** Assignment **
Lines to return, exactly: from the line with "## ②工夫した点・こだわった点" to the line with "## ④質問・疑問・感想、シェアしたいこと等なんでも" in the entries below, both included.
------ Records for this exercise
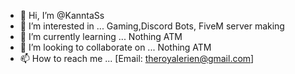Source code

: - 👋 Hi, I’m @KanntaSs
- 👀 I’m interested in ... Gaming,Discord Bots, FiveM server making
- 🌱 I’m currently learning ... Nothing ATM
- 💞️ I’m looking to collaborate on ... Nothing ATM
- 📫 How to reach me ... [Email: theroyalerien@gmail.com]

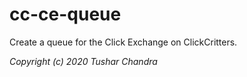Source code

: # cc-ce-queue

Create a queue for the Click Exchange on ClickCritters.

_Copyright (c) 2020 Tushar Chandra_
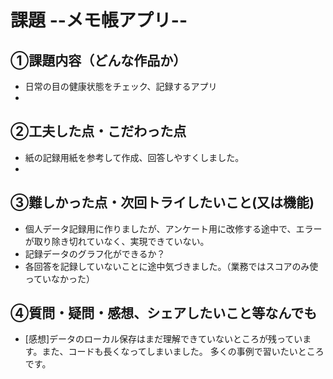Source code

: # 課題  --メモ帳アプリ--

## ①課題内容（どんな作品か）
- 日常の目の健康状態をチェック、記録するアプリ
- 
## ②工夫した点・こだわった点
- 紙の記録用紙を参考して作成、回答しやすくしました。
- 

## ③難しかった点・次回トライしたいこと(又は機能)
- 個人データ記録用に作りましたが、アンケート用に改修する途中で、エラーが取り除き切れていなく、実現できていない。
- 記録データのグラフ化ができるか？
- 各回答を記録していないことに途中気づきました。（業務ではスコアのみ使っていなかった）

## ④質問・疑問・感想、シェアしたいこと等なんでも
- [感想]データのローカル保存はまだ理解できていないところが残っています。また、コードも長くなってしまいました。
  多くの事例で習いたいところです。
------------
** Worked solution **
## ②工夫した点・こだわった点
- 紙の記録用紙を参考して作成、回答しやすくしました。
- 

## ③難しかった点・次回トライしたいこと(又は機能)
- 個人データ記録用に作りましたが、アンケート用に改修する途中で、エラーが取り除き切れていなく、実現できていない。
- 記録データのグラフ化ができるか？
- 各回答を記録していないことに途中気づきました。（業務ではスコアのみ使っていなかった）

## ④質問・疑問・感想、シェアしたいこと等なんでも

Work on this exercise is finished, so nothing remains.